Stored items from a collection
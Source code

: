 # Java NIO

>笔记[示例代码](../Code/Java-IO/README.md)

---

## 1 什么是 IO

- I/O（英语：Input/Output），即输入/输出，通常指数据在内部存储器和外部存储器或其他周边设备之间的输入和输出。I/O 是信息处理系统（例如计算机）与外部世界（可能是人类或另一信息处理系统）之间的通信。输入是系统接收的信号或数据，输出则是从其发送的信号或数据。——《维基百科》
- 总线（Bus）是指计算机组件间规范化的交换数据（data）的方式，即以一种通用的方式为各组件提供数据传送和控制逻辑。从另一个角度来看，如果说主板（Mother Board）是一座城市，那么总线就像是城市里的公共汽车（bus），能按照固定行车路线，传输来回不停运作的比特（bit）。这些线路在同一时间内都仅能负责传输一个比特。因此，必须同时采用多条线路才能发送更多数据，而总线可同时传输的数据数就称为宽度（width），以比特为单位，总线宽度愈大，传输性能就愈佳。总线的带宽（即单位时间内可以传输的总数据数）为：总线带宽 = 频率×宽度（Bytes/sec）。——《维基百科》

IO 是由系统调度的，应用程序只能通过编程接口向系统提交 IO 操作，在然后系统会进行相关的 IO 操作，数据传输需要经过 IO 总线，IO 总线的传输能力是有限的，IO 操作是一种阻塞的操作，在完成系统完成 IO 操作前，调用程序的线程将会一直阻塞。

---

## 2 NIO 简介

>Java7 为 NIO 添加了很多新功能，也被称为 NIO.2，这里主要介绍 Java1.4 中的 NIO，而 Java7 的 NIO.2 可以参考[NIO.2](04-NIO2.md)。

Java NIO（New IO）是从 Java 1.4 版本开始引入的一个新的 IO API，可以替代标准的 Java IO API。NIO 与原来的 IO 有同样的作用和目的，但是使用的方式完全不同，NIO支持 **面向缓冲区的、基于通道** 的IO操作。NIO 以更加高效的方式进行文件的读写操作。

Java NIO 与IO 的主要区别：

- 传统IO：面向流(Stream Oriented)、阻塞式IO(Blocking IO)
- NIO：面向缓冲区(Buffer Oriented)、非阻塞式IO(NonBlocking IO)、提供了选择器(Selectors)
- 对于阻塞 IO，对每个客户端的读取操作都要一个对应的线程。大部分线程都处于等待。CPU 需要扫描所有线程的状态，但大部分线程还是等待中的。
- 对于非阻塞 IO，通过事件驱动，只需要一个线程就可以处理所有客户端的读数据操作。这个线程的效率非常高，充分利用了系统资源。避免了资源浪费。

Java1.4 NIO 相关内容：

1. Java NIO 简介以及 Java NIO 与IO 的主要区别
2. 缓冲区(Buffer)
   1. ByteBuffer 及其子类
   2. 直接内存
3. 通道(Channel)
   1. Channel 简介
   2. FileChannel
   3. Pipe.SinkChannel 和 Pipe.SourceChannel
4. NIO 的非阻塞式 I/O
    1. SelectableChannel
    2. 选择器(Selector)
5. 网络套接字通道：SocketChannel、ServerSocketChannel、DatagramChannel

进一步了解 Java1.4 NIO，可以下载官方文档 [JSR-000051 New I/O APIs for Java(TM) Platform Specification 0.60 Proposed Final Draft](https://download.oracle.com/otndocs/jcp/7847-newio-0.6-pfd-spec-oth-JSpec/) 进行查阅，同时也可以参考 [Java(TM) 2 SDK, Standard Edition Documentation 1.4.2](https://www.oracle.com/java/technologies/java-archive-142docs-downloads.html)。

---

WORK REQUIRED: Please return all of the records exactly as they appear.

RESPONSE BELOW:
Source code

: # Java NIO

>笔记[示例代码](../Code/Java-IO/README.md)

---

## 1 什么是 IO

- I/O（英语：Input/Output），即输入/输出，通常指数据在内部存储器和外部存储器或其他周边设备之间的输入和输出。I/O 是信息处理系统（例如计算机）与外部世界（可能是人类或另一信息处理系统）之间的通信。输入是系统接收的信号或数据，输出则是从其发送的信号或数据。——《维基百科》
- 总线（Bus）是指计算机组件间规范化的交换数据（data）的方式，即以一种通用的方式为各组件提供数据传送和控制逻辑。从另一个角度来看，如果说主板（Mother Board）是一座城市，那么总线就像是城市里的公共汽车（bus），能按照固定行车路线，传输来回不停运作的比特（bit）。这些线路在同一时间内都仅能负责传输一个比特。因此，必须同时采用多条线路才能发送更多数据，而总线可同时传输的数据数就称为宽度（width），以比特为单位，总线宽度愈大，传输性能就愈佳。总线的带宽（即单位时间内可以传输的总数据数）为：总线带宽 = 频率×宽度（Bytes/sec）。——《维基百科》

IO 是由系统调度的，应用程序只能通过编程接口向系统提交 IO 操作，在然后系统会进行相关的 IO 操作，数据传输需要经过 IO 总线，IO 总线的传输能力是有限的，IO 操作是一种阻塞的操作，在完成系统完成 IO 操作前，调用程序的线程将会一直阻塞。

---

## 2 NIO 简介

>Java7 为 NIO 添加了很多新功能，也被称为 NIO.2，这里主要介绍 Java1.4 中的 NIO，而 Java7 的 NIO.2 可以参考[NIO.2](04-NIO2.md)。

Java NIO（New IO）是从 Java 1.4 版本开始引入的一个新的 IO API，可以替代标准的 Java IO API。NIO 与原来的 IO 有同样的作用和目的，但是使用的方式完全不同，NIO支持 **面向缓冲区的、基于通道** 的IO操作。NIO 以更加高效的方式进行文件的读写操作。

Java NIO 与IO 的主要区别：

- 传统IO：面向流(Stream Oriented)、阻塞式IO(Blocking IO)
- NIO：面向缓冲区(Buffer Oriented)、非阻塞式IO(NonBlocking IO)、提供了选择器(Selectors)
- 对于阻塞 IO，对每个客户端的读取操作都要一个对应的线程。大部分线程都处于等待。CPU 需要扫描所有线程的状态，但大部分线程还是等待中的。
- 对于非阻塞 IO，通过事件驱动，只需要一个线程就可以处理所有客户端的读数据操作。这个线程的效率非常高，充分利用了系统资源。避免了资源浪费。

Java1.4 NIO 相关内容：

1. Java NIO 简介以及 Java NIO 与IO 的主要区别
2. 缓冲区(Buffer)
   1. ByteBuffer 及其子类
   2. 直接内存
3. 通道(Channel)
   1. Channel 简介
   2. FileChannel
   3. Pipe.SinkChannel 和 Pipe.SourceChannel
4. NIO 的非阻塞式 I/O
    1. SelectableChannel
    2. 选择器(Selector)
5. 网络套接字通道：SocketChannel、ServerSocketChannel、DatagramChannel

进一步了解 Java1.4 NIO，可以下载官方文档 [JSR-000051 New I/O APIs for Java(TM) Platform Specification 0.60 Proposed Final Draft](https://download.oracle.com/otndocs/jcp/7847-newio-0.6-pfd-spec-oth-JSpec/) 进行查阅，同时也可以参考 [Java(TM) 2 SDK, Standard Edition Documentation 1.4.2](https://www.oracle.com/java/technologies/java-archive-142docs-downloads.html)。

---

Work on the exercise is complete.